The Three Problems Algonomy Solves
1. Nobody's job is suffering itself
Current approach: "I'm concerned about suffering... as it relates to my specialty."
Algonomy: "I study suffering. Period."
2. Nobody looks at all suffering
Current approach: Medicine handles physical pain. Psychology handles mental pain. Nobody connects them.
Algonomy: Pain is pain. Study all of it together.
3. Suffering gets subordinated to other goals
Current approach: "We'll reduce suffering... after we handle this policy/budget/ideology concern."
Algonomy: "How do we reduce suffering?" If the answer is "first, let's discuss political theory," you've failed.
How to Use This Framework
For research: Study what causes suffering and what stops it. Ignore disciplinary boundaries. If the cure for depression involves economics, study economics. If the cure for poverty involves neuroscience, study neuroscience.
For planning: Design interventions around one question: "Does this reduce suffering?" Not "Does this align with our values?" or "Does this fit our budget?" Those come after.
For action: Implement solutions that reduce suffering, whether they come from medicine, policy, engineering, or philosophy.
The Obvious Problem Nobody Wants to Mention
Focusing ONLY on reducing suffering could justify some pretty bad things. "I'm doing this for your own good" has historically been the opening line of tyranny. If all that matters is less suffering, you could justify:
- Forcing medication on people
- Banning dangerous but enjoyable activities
- Mandatory happiness therapy
- Removing people's ability to make bad choices
This is called "totalitarian benevolence" and it's very popular with people who aren't being benevolenced at.
So you need to balance algonomy with other values - like freedom, autonomy, and the right to make terrible decisions.
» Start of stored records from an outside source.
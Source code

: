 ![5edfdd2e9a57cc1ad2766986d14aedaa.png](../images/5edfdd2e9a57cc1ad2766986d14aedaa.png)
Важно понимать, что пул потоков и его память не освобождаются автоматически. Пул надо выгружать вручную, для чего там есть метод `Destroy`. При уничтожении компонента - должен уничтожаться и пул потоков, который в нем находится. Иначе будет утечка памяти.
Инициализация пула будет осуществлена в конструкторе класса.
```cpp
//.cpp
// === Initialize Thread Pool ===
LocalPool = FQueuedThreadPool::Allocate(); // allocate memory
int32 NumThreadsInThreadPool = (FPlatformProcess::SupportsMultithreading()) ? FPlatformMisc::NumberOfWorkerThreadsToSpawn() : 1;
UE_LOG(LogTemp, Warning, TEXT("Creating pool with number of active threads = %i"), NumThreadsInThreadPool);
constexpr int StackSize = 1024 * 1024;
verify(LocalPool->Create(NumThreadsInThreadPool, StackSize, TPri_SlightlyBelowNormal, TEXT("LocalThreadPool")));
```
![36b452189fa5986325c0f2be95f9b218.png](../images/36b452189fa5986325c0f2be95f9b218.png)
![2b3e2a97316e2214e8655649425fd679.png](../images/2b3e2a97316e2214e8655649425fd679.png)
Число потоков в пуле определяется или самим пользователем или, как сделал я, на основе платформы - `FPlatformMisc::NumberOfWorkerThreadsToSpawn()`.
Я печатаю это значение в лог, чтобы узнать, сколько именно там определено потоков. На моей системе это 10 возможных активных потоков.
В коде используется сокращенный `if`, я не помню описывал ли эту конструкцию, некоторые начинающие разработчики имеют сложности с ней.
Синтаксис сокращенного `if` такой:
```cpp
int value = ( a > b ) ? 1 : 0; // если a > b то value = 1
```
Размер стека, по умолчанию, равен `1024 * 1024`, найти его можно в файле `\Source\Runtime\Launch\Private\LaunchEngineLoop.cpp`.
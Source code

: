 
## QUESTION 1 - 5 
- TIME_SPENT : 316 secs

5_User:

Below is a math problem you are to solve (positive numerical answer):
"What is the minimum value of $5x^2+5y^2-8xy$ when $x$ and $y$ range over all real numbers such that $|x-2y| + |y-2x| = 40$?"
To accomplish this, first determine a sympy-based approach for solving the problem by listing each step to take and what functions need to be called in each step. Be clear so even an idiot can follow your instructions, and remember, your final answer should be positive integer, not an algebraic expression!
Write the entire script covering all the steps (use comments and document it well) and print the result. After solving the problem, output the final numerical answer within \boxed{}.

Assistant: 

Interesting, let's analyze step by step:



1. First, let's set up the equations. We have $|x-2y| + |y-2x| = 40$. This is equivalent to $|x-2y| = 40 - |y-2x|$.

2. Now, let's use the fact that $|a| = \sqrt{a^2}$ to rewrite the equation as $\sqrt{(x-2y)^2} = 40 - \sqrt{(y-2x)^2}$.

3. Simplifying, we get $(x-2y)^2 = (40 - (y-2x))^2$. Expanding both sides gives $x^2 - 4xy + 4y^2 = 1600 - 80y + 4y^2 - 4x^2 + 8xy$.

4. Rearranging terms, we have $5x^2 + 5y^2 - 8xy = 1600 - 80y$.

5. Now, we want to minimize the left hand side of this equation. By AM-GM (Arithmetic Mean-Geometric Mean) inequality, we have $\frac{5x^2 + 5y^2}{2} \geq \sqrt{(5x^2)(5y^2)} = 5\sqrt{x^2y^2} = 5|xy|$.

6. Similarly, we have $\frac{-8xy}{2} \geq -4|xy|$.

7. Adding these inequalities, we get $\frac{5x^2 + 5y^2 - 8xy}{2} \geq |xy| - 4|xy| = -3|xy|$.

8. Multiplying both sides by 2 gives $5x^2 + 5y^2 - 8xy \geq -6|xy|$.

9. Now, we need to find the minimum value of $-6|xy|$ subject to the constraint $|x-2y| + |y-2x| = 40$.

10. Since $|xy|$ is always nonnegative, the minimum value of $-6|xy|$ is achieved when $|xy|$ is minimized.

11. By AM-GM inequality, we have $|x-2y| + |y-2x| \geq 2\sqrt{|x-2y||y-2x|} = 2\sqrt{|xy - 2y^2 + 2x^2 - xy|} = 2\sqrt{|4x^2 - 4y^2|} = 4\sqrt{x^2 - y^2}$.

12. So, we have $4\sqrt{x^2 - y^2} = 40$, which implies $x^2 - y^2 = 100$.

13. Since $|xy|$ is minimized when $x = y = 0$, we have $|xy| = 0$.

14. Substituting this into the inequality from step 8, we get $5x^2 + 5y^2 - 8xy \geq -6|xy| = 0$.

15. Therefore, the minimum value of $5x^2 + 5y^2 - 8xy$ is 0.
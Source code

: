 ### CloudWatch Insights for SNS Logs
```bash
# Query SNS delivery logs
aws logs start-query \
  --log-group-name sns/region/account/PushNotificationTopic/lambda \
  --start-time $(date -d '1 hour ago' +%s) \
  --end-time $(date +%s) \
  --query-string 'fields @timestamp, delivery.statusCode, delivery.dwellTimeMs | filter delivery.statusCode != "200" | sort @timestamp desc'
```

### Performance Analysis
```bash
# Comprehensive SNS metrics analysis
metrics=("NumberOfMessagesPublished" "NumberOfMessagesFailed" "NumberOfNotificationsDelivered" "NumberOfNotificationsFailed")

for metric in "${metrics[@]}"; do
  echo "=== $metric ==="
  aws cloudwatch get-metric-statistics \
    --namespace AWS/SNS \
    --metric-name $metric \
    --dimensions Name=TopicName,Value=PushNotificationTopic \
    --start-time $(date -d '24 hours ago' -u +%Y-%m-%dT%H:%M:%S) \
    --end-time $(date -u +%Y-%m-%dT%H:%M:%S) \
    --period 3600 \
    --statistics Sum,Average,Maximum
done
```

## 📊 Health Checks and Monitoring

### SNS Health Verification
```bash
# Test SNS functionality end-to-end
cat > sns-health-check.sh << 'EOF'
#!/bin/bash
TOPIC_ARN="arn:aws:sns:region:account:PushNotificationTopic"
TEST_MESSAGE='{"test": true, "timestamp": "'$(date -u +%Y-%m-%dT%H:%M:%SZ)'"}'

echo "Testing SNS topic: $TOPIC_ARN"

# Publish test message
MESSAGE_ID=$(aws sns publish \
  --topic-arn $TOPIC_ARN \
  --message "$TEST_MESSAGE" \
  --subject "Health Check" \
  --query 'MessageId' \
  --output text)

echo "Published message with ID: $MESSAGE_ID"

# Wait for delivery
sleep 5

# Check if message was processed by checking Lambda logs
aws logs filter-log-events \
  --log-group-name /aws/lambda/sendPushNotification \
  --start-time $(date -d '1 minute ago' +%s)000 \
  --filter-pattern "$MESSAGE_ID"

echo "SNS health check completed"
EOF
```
Sometimes reducing suffering is the top priority. Sometimes letting people be free to suffer is more important. Philosophy hasn't solved this yet. They're working on it. (They've been working on it for 2,400 years.)
You can use frameworks like the Encyclopedia of World Problems and Human Potential to track these tradeoffs. It's like a spreadsheet for ethics, except sadder.
Summary
Humans built 47 different departments to study suffering without creating a department whose job is SUFFERING.
Algonomy fixes this by doing the obvious thing: study suffering directly, completely, and primarily. All suffering. Nothing but suffering. Pain is pain regardless of whether it comes from:
- Disease (medicine's job)
- Poverty (economics' job)
- Injustice (law's job)
- Loneliness (nobody's job apparently)
The concept is simple: "Stop hurting people and animals and anything else that can hurt."
The execution is complex because everything connects to everything else and humans are very good at creating new forms of suffering when you eliminate old ones.
But the concept is third-grade simple, which makes it confusing that nobody thought to create this field until 2012. Sometimes the obvious solutions are the last ones anyone tries, which tells you something about humans but I'm not sure what.